Florida Supercon
- Company type: Subsidiary
- Genre: comic book, anime, science fiction, fantasy
- Founded: 2006; 20 years ago Fort Lauderdale, Florida, USA
- Founder: Mike S. Broder
- Headquarters: Norwalk, Connecticut, USA
- Area served: Florida, USA
- Parent: ReedPop
- Website: https://www.floridasupercon.com

= Florida Supercon =

Comic book convention

Florida Supercon is an annual comic book convention held in the Miami and Fort Lauderdale metro areas of Florida. The event takes place in early July. Florida Supercon is a subsidiary of ReedPop, located in Norwalk, Connecticut, acquired in March 2019. It was originally part of Super Conventions, or Supercon, which also had included events now branded as GalaxyCon.

==History==

Supercon logo from 2012-2018

The first Supercon was organized by founder Mike Broder in late 2006 at the Ramada Hollywood Beach Resort in Hollywood, Florida, called Florida Supercon. He was looking to bring a large scale convention to south Florida. Another event, Anime Supercon, took place in Fort Lauderdale five months later. Estimated attendances at each event averaged around 2,000 people. As success grew, other conventions were added throughout the Fort Lauderdale and Miami metro areas.

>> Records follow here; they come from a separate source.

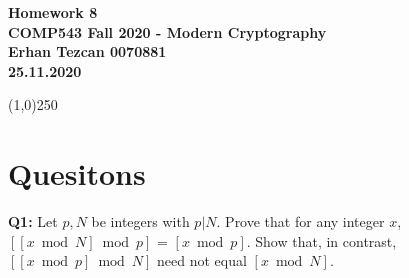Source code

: \documentclass[12pt,reqno]{amsart}
\newcommand{\code}[1]{\texttt{#1}}
\begin{document}
\begin{center}
\large\textbf{Homework 8 \\ COMP543 Fall 2020 - Modern Cryptography \\}
\normalsize\textbf{ Erhan Tezcan 0070881 \\ 25.11.2020} \\
\end{center}

\begin{center}
\line(1,0){250}
\end{center}

%
%

%
%
\section{Quesitons}
\textbf{Q1:} Let $p,N$ be integers with $p|N$. Prove that for any integer $x$, $[[x \bmod N] \bmod p]$ = $[x \bmod p]$. Show that, in contrast, $[[x \bmod p] \bmod N]$ need not equal $[x \bmod N]$.
\end{document}
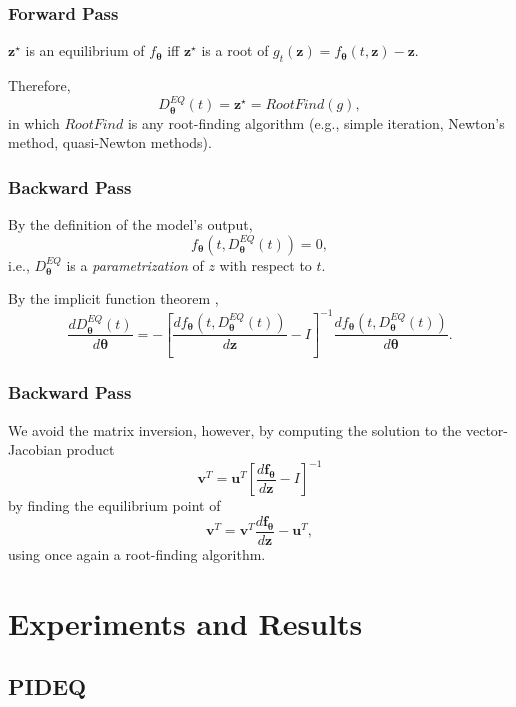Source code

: \documentclass[t]{beamer}
\begin{document}
\begin{frame}
    \frametitle{Forward Pass}
    $\bm{z}^{\star}$ is an equilibrium of $f_{\bm{\theta}}$ iff $\bm{z}^{\star}$ is a root of $g_t(\bm{z}) = f_{\bm{\theta}}(t,\bm{z}) - \bm{z}$.
    \linebreak \pause

    Therefore, \[
    D^{EQ}_{\bm{\theta}}(t) = \bm{z}^{\star} = RootFind(g)
    ,\] in which $RootFind$ is any root-finding algorithm (e.g., simple iteration, Newton's method, quasi-Newton methods).
\end{frame}

\begin{frame}
    \frametitle{Backward Pass}
    By the definition of the model's output, \[
	f_{\bm{\theta}}(t,D^{EQ}_{\bm{\theta}}(t)) = 0
    ,\] i.e., $D^{EQ}_{\bm{\theta}}$ is a \emph{parametrization} of $z$ with respect to $t$.
    \linebreak \pause

    By the implicit function theorem \cite{Bai2019}, \[
	\frac{d D^{EQ}_{\bm{\theta}}(t)}{d \bm{\theta}} = - \left[ \frac{d f_{\bm{\theta}}(t,D^{EQ}_{\bm{\theta}}(t))}{d \bm{z}} - I \right]^{-1} \frac{d f_{\bm{\theta}}(t,D^{EQ}_{\bm{\theta}}(t))}{d \bm{\theta}}
    .\] 
\end{frame}

\begin{frame}
    \frametitle{Backward Pass}
    We avoid the matrix inversion, however, by computing the solution to the vector-Jacobian product \[
    \bm{v}^T = \bm{u}^T\left[ \frac{d \bm{f}_{\bm{\theta}}}{d \bm{z}} - I \right]^{-1}
    \] by finding the equilibrium point of \[
    \bm{v}^T = \bm{v}^T \frac{d \bm{f}_{\bm{\theta}}}{d \bm{z}} - \bm{u}^T
    ,\] using once again a root-finding algorithm.
    
\end{frame}

\section{Experiments and Results}

\subsection{PIDEQ}
\end{document}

An attempt was made in November 2008 to hold a longstanding Supercon outside of Florida, in Atlanta, Georgia, but it was not as prosperous as the Florida events. Another try didn't take place until July 2017 with Raleigh Supercon in Raleigh, North Carolina, replacing the promotional Wizard World Raleigh Comic Con which eventually moved to nearby Winston-Salem after the 2015 event. Raleigh Supercon 2017 drew in an estimated 30,000 people for the weekend. Super Conventions later acquired the former Derby City Comic Con in Louisville, Kentucky, which was re-branded as Louisville Supercon. The inaugural event took place in November 2018.

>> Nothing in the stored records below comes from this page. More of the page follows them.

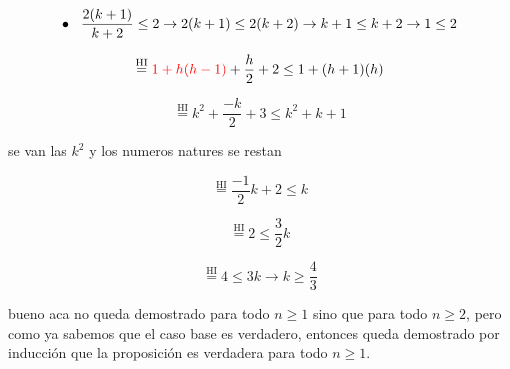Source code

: \begin{ejercicio}
\[
\bullet \hspace{0,3 cm} \frac{2(k+1)}{k+2} \leq 2 \rightarrow  2(k+1) \leq 2(k+2) \rightarrow  k+1 \leq k+2 \rightarrow 1 \leq 2
\]


\[
\stackrel{\text{HI}}{=} \textcolor{red}{1+h(h-1)}+ \frac{h}{2} + 2 \leq 1+(h+1)(h)
\]

\[
\stackrel{\text{HI}}{=} k^2 +\frac{-k}{2} + 3 \leq k^2 + k + 1 
\]

se van las $k^2$ y los numeros natures se restan 

\[
\stackrel{\text{HI}}{=} \frac{-1}{2} k + 2 \leq  k  
\]

\[
\stackrel{\text{HI}}{=} 2 \leq  \frac{3}{2} k  
\]

\[
\stackrel{\text{HI}}{=} 4 \leq 3 k  \rightarrow k \geq \frac{4}{3}
\]

\begin{solucion}
    bueno aca no queda demostrado para todo $n\geq1$ sino que para todo $n\geq2$, pero como ya sabemos que el caso base es verdadero, entonces queda demostrado por inducción que la proposición es verdadera para todo $n\geq1$.
\end{solucion}

\end{ejercicio}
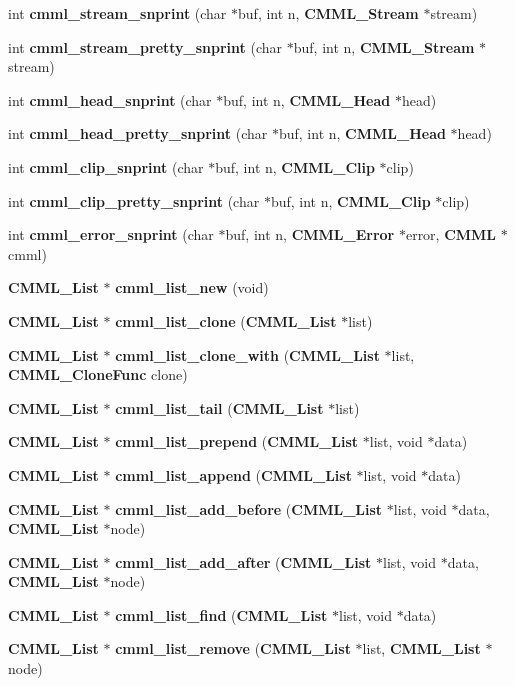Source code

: \begin{CompactItemize}
\item 
int {\bf cmml\_\-stream\_\-snprint} (char $\ast$buf, int n, {\bf CMML\_\-Stream} $\ast$stream)
\item 
int {\bf cmml\_\-stream\_\-pretty\_\-snprint} (char $\ast$buf, int n, {\bf CMML\_\-Stream} $\ast$stream)
\item 
int {\bf cmml\_\-head\_\-snprint} (char $\ast$buf, int n, {\bf CMML\_\-Head} $\ast$head)
\item 
int {\bf cmml\_\-head\_\-pretty\_\-snprint} (char $\ast$buf, int n, {\bf CMML\_\-Head} $\ast$head)
\item 
int {\bf cmml\_\-clip\_\-snprint} (char $\ast$buf, int n, {\bf CMML\_\-Clip} $\ast$clip)
\item 
int {\bf cmml\_\-clip\_\-pretty\_\-snprint} (char $\ast$buf, int n, {\bf CMML\_\-Clip} $\ast$clip)
\item 
int {\bf cmml\_\-error\_\-snprint} (char $\ast$buf, int n, {\bf CMML\_\-Error} $\ast$error, {\bf CMML} $\ast$cmml)
\item 
{\bf CMML\_\-List} $\ast$ {\bf cmml\_\-list\_\-new} (void)
\item 
{\bf CMML\_\-List} $\ast$ {\bf cmml\_\-list\_\-clone} ({\bf CMML\_\-List} $\ast$list)
\item 
{\bf CMML\_\-List} $\ast$ {\bf cmml\_\-list\_\-clone\_\-with} ({\bf CMML\_\-List} $\ast$list, {\bf CMML\_\-Clone\-Func} clone)
\item 
{\bf CMML\_\-List} $\ast$ {\bf cmml\_\-list\_\-tail} ({\bf CMML\_\-List} $\ast$list)
\item 
{\bf CMML\_\-List} $\ast$ {\bf cmml\_\-list\_\-prepend} ({\bf CMML\_\-List} $\ast$list, void $\ast$data)
\item 
{\bf CMML\_\-List} $\ast$ {\bf cmml\_\-list\_\-append} ({\bf CMML\_\-List} $\ast$list, void $\ast$data)
\item 
{\bf CMML\_\-List} $\ast$ {\bf cmml\_\-list\_\-add\_\-before} ({\bf CMML\_\-List} $\ast$list, void $\ast$data, {\bf CMML\_\-List} $\ast$node)
\item 
{\bf CMML\_\-List} $\ast$ {\bf cmml\_\-list\_\-add\_\-after} ({\bf CMML\_\-List} $\ast$list, void $\ast$data, {\bf CMML\_\-List} $\ast$node)
\item 
{\bf CMML\_\-List} $\ast$ {\bf cmml\_\-list\_\-find} ({\bf CMML\_\-List} $\ast$list, void $\ast$data)
\item 
{\bf CMML\_\-List} $\ast$ {\bf cmml\_\-list\_\-remove} ({\bf CMML\_\-List} $\ast$list, {\bf CMML\_\-List} $\ast$node)
\item 

\end{CompactItemize}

Two other recent conventions, Animate! Florida (formerly known as Animate! Miami) and Paradise City Comic Con (formerly known as Magic City Comic Con), were discontinued in 2018 so Super Conventions could concentrate on their three Supercon events. Both of those had taken place in Miami.

===Sale of Florida Supercon and convention name changes===
On March 11, 2019, it was announced that Broder sold Florida Supercon and the "Supercon" trademark to ReedPop of Norwalk, Connecticut. The company owns a number of conventions around the world, including New York Comic Con and MCM London Comic Con. Management for the events in Raleigh and Louisville would remain the same under Broder, but are renamed as GalaxyCon. Two other events have also been added. Florida Supercon, now managed by ReedPop, will continue to have its annual event in early July.

The 2020 convention was rescheduled and then canceled due to the COVID-19 pandemic.